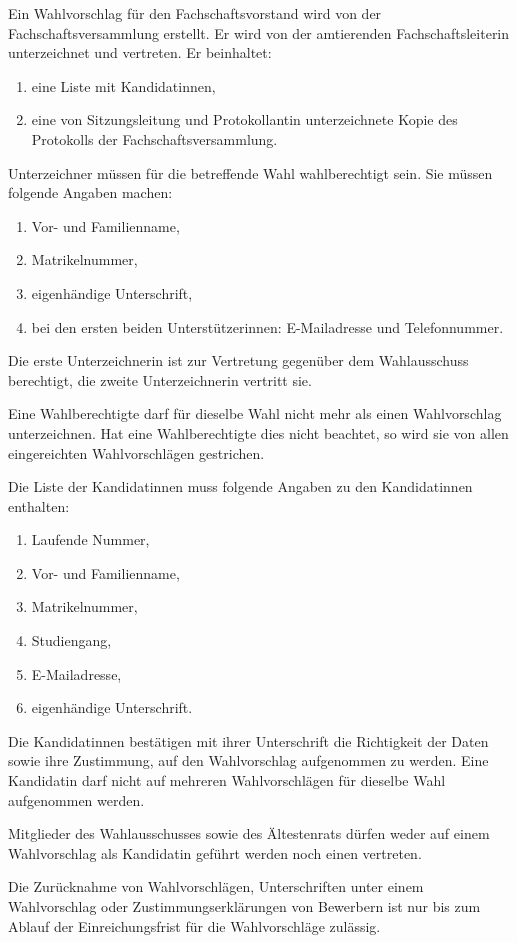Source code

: Ein Wahlvorschlag für den Fachschaftsvorstand wird von der Fachschaftsversammlung erstellt. Er wird von der amtierenden Fachschaftsleiterin unterzeichnet und vertreten. Er beinhaltet:
\begin{enumerate}
    \item eine Liste mit Kandidatinnen,
    \item eine von Sitzungsleitung und Protokollantin unterzeichnete Kopie des Protokolls der Fachschaftsversammlung.
\end{enumerate}

Unterzeichner müssen für die betreffende Wahl wahlberechtigt sein. Sie müssen folgende Angaben machen:
\begin{enumerate}
\item Vor- und Familienname,
\item Matrikelnummer,
\item eigenhändige Unterschrift,
\item bei den ersten beiden Unterstützerinnen: E-Mailadresse und Telefonnummer.
\end{enumerate}
Die erste Unterzeichnerin ist zur Vertretung gegenüber dem Wahlausschuss berechtigt, die zweite Unterzeichnerin vertritt sie.

Eine Wahlberechtigte darf für dieselbe Wahl nicht mehr als einen Wahlvorschlag unterzeichnen. Hat eine Wahlberechtigte dies nicht beachtet, so wird sie von allen eingereichten Wahlvorschlägen gestrichen.

Die Liste der Kandidatinnen muss folgende Angaben zu den Kandidatinnen enthalten:
\begin{enumerate}
\item Laufende Nummer,
\item Vor- und Familienname,
\item Matrikelnummer,
\item Studiengang,
\item E-Mailadresse,
\item eigenhändige Unterschrift.
\end{enumerate}
Die Kandidatinnen bestätigen mit ihrer Unterschrift die Richtigkeit der Daten sowie ihre Zustimmung, auf den Wahlvorschlag aufgenommen zu werden. Eine Kandidatin darf nicht auf mehreren Wahlvorschlägen für dieselbe Wahl aufgenommen werden.

Mitglieder des Wahlausschusses sowie des Ältestenrats dürfen weder auf einem Wahlvorschlag als Kandidatin geführt werden noch einen vertreten.

Die Zurücknahme von Wahlvorschlägen, Unterschriften unter einem Wahlvorschlag oder Zustimmungserklärungen von Bewerbern ist nur bis zum Ablauf der Einreichungsfrist für die Wahlvorschläge zulässig.

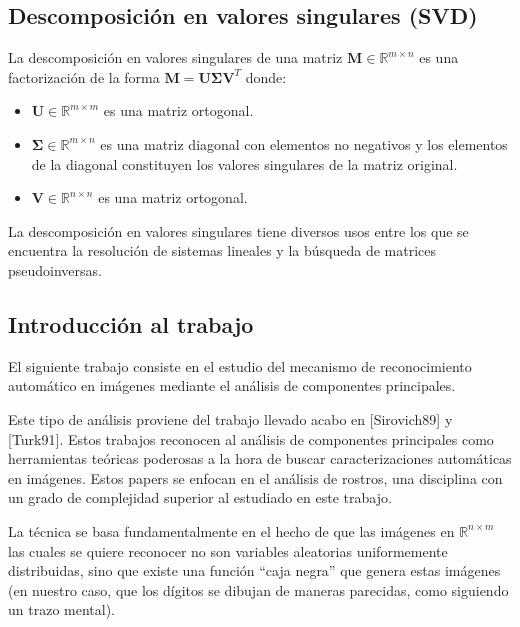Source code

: \subsection{Descomposici\'on en valores singulares (SVD)}

La descomposici\'on en valores singulares de una matriz $\mathbf{M} \in \mathbb{R}^{m \times n}$ es una factorizaci\'on de la forma $\mathbf{M} =
\mathbf{U} \boldsymbol{\Sigma} \mathbf{V}^T$ donde:

\begin{itemize}
  \item $\mathbf{U} \in \mathbb{R}^{m \times m}$ es una matriz ortogonal.
  \item $\boldsymbol{\Sigma} \in \mathbb{R}^{m \times n}$ es una matriz diagonal con elementos no negativos y los elementos de la
diagonal constituyen los valores singulares de la matriz original.
  \item $\mathbf{V} \in \mathbb{R}^{n \times n}$ es una matriz ortogonal.
\end{itemize}

La descomposici\'on en valores singulares tiene diversos usos entre los que se encuentra la resoluci\'on de
sistemas lineales y la b\'usqueda de matrices pseudoinversas.

\subsection{Introducci\'on al trabajo}

El siguiente trabajo consiste en el estudio del mecanismo de reconocimiento autom\'atico
en im\'agenes mediante el an\'alisis de componentes principales.

Este tipo de an\'alisis proviene del trabajo llevado acabo en [Sirovich89] y [Turk91]. Estos
trabajos reconocen al an\'alisis de componentes principales como herramientas te\'oricas poderosas
a la hora de buscar caracterizaciones autom\'aticas en im\'agenes. Estos papers se enfocan en el
an\'alisis de rostros, una disciplina con un grado de complejidad superior al estudiado en este
trabajo.

La t\'ecnica se basa fundamentalmente en el hecho de que las im\'agenes en $\mathbb{R}^{n \times m}$ las cuales se
quiere reconocer no son variables aleatorias uniformemente distribuidas, sino
que existe una funci\'on ``caja negra'' que genera estas im\'agenes (en nuestro 
caso, que los d\'igitos se dibujan de maneras parecidas, como siguiendo un trazo mental).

ABOUT THIS EXERCISE: In the entries above, the lines between the one holding "trabajos reconocen al" and the one holding "quiere reconocer no", inclusive, are to be printed exactly as written, and those alone.

REPLY TO THE TASK:
trabajos reconocen al an\'alisis de componentes principales como herramientas te\'oricas poderosas
a la hora de buscar caracterizaciones autom\'aticas en im\'agenes. Estos papers se enfocan en el
an\'alisis de rostros, una disciplina con un grado de complejidad superior al estudiado en este
trabajo.

La t\'ecnica se basa fundamentalmente en el hecho de que las im\'agenes en $\mathbb{R}^{n \times m}$ las cuales se
quiere reconocer no son variables aleatorias uniformemente distribuidas, sino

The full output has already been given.